Breakthrough

J

jacob navia

Hi

In a recent discussion ("Open letter to Ian Collins") we found out that
the main problem in the C containers library was the time taken by the
Sort function.

The reasons for that is that it was a general sort function calling a
general comparison function that uses memcmp...

The first step to improve performance was to write data type specific
functions using a data type generic file. As a bonus, we get compile
time checking and better syntax.

Still, the generic sort function was taking a lot of time.

I have written then a data type generic quick sort function that
receives as a parameter a macro that is used to compare two elements.
This vastly improves performance.

The times are:

Generic sort function without any specialized heap
(using malloc)
real 0m17.029s
user 0m16.654s
sys 0m0.368s

Generic sort function using a specialized heap
(reduces the malloc overhead)
real 0m11.759s
user 0m11.500s
sys 0m0.252s

"Templated" sort function using a macro parameter
(reduces comparisons to a simple expression)
real 0m6.453s
user 0m6.165s
sys 0m0.281s

The expression used to compare two list elements is:
#define COMPARE_EXPRESSION(A, B) \
((*B)->Data > (*A)->Data ? -1 : (*B)->Data != (*A)->Data)

I thank Pete for that proposal, I wouldn't have come to it
alone :)

I would like to have the corresponding C++ times but I fear that
if I write it it would be unfair since I am not a C++ wizard...
Here is the C code for the example:

#include <stdlib.h>
#include "containers.h"
#include "intlist.h"
#define N 10000000
int main(void)
{
intList *L1;
size_t i;
int d;
long long sum=0,newSum=0;
Iterator *it;
int *pint;

L1 = iintList.Create(sizeof(int));
iintList.UseHeap(L1,NULL); // Use specialized Heap
// Add N random numbers to the integer list
for (i=0; i<N;i++) {
d = rand();
sum += d;
iintList.Add(L1,d);
}
// Sort it
iintList.Sort(L1);
// Go through the sorted list using an iterator
it = iintList.NewIterator(L1);
i=0;
for (pint = it->GetFirst(it); pint; pint = it->GetNext(it)) {
newSum += *pint;
}
// Verify that both sums are identical
if (sum != newSum)
printf("Failed\n");
else printf("Sum = %lld\n",sum);
// Destroy the list
iintList.Finalize(L1);
}

I have uploaded the latest code to:

http://code.google.com/p/ccl/

There you will find (in listgen.c) the "templated" version of quick sort
in C.
 
B

BartC

I have uploaded the latest code to:

http://code.google.com/p/ccl/

There you will find (in listgen.c) the "templated" version of quick sort
in C.

How do you build this thing? Typing make gives errors:

c:\lcc\bin\make says something about bitstrings.o.
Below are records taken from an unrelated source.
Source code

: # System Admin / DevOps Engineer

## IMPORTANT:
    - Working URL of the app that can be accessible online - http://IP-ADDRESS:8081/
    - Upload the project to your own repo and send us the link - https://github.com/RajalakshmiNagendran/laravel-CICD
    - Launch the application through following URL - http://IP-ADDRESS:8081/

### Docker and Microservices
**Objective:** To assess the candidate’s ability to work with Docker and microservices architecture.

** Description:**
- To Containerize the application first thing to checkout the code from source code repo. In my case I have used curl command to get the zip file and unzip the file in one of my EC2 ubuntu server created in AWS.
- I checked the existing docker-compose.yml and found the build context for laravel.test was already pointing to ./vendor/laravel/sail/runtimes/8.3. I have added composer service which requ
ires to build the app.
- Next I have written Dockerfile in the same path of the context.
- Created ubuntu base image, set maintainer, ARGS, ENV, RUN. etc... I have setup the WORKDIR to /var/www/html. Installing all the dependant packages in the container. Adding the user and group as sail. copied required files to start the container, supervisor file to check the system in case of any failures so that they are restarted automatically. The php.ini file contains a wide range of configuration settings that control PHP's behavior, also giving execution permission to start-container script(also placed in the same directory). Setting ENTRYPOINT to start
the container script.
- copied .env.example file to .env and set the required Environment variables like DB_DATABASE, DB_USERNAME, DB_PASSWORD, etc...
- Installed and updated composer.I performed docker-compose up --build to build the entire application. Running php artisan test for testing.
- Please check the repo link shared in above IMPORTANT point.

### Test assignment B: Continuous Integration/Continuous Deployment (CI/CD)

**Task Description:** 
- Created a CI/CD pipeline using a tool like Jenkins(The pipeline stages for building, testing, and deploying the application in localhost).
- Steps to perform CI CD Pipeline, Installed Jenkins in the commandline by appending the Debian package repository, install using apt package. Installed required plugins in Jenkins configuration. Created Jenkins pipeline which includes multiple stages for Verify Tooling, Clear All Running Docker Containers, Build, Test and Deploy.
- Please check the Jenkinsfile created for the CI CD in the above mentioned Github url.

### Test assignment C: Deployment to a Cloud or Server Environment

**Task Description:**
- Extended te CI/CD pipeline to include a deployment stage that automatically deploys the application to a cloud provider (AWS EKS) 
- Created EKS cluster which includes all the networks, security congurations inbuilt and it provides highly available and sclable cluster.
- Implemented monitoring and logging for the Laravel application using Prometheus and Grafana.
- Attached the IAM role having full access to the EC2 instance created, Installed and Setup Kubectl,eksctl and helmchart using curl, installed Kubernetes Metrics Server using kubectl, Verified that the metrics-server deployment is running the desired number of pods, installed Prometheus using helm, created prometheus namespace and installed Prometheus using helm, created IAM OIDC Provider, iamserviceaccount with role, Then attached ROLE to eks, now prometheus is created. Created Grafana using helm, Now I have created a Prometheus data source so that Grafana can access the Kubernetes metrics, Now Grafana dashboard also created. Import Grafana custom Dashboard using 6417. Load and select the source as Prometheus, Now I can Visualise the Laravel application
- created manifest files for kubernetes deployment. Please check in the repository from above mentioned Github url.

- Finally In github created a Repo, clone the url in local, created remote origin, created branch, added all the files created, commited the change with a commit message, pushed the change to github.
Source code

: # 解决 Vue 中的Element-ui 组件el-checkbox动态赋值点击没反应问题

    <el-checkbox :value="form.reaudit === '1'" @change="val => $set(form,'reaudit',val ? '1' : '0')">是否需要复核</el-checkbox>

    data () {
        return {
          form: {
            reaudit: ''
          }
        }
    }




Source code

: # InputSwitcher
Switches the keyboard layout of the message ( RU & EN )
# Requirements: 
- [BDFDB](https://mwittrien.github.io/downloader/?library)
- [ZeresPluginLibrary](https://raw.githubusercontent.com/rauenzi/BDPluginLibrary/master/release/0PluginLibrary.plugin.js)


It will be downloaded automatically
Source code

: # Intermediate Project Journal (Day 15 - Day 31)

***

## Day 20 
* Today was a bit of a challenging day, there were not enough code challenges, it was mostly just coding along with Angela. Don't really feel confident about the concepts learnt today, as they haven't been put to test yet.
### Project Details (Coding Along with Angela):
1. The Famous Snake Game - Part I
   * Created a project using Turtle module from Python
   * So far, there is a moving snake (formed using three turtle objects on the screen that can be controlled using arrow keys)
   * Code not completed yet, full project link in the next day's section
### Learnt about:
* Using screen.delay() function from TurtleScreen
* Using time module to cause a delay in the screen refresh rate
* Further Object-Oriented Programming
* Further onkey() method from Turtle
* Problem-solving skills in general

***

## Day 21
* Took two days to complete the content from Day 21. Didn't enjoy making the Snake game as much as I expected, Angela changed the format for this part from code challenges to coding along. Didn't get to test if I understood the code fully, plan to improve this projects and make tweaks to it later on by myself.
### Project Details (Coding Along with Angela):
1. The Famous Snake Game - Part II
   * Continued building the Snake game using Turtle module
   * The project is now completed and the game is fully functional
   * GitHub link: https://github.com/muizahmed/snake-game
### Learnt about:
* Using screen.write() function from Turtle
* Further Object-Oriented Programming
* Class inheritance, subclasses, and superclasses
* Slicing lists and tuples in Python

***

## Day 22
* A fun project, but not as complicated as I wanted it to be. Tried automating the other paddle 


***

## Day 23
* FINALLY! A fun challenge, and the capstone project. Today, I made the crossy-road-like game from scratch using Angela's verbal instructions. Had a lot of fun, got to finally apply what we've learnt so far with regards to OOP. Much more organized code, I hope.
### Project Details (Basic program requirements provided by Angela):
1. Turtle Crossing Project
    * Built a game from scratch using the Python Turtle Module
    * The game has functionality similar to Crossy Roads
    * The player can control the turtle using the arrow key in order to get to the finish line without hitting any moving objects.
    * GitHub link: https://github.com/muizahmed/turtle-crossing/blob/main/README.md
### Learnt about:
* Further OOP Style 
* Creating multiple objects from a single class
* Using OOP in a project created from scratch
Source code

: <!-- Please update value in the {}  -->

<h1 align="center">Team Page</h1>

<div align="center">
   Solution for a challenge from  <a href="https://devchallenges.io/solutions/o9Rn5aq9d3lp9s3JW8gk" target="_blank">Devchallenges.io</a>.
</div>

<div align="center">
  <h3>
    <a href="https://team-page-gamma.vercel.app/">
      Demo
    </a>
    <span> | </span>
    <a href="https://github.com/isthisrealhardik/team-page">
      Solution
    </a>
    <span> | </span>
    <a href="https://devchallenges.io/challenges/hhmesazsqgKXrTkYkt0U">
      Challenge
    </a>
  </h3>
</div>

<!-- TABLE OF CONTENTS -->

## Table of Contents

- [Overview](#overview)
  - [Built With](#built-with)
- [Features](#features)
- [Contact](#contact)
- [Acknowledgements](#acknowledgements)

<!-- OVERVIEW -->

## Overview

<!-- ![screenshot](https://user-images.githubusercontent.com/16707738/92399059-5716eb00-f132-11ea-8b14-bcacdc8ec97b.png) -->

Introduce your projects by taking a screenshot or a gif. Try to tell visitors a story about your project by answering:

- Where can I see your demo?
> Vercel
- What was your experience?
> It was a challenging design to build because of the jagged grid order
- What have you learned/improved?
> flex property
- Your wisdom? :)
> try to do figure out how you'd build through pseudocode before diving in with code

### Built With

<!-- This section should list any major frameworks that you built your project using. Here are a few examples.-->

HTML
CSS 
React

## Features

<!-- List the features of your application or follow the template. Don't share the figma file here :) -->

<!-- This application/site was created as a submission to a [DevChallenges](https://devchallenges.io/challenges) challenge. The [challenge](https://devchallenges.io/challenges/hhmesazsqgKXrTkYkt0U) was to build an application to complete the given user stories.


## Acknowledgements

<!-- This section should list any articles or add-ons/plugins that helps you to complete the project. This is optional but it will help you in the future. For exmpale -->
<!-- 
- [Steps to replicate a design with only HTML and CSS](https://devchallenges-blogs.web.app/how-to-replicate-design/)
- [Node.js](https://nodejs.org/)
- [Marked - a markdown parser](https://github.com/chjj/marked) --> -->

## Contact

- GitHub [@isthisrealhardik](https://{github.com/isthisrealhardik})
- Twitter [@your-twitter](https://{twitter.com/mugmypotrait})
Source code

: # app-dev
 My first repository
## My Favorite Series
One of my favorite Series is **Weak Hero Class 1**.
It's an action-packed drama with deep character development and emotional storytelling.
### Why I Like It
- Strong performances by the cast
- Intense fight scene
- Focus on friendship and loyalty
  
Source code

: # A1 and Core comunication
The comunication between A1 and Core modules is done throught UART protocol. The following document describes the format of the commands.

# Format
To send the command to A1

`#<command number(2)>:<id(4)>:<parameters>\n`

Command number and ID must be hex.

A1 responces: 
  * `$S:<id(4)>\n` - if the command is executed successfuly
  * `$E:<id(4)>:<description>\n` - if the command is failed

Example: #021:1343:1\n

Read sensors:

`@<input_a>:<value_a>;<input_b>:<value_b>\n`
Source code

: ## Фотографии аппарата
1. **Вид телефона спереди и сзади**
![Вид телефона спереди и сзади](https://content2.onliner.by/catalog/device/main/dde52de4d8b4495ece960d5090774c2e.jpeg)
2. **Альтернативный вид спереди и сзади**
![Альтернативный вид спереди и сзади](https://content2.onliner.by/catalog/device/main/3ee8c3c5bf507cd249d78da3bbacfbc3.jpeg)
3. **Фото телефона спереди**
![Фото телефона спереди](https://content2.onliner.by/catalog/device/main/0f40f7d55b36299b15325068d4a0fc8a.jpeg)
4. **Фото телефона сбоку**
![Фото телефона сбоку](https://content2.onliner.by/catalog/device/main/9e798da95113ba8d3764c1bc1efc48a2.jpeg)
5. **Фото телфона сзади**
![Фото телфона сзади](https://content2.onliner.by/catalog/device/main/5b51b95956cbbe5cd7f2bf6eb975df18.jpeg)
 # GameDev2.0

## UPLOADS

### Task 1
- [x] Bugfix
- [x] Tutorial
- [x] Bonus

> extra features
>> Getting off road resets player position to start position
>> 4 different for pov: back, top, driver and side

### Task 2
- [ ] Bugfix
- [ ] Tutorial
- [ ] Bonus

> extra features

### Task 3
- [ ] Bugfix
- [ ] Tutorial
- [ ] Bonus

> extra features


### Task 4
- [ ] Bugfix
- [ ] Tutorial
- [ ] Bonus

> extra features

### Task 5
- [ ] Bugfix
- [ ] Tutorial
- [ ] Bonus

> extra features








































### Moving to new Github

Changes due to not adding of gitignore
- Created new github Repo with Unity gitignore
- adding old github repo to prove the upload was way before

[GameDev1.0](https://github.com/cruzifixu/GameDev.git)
Copying makefile.lcc to makefile then doing the same:

c:\lcc\bin\make now complains about something in lcc64.

(I never use 'make' so haven't got a clue. A readme file might be helpful
though.)
 
P

Paul

Juha said:
Your test is basically useless as a measurement of sorting speed because
the vast majority of the time will be spent on those push_back() calls.

If you want to test sorting speed and nothing else, you have to discard
the time spent in memory allocation.

If you're going to collect timing information, it should be
collected right around the working part of the test, and
inside the code itself. Rather than recording the runtime of
the entire executable, and all those rand() calls.

generate_random_numbers
...
get_time_before
do_the_sort
get_time_after
...
print ( get_time_after - get_time_before )

Paul
 
J

jacob navia

Le 04/06/12 18:30, BartC a écrit :
How do you build this thing? Typing make gives errors:

c:\lcc\bin\make says something about bitstrings.o.

Copying makefile.lcc to makefile then doing the same:

c:\lcc\bin\make now complains about something in lcc64.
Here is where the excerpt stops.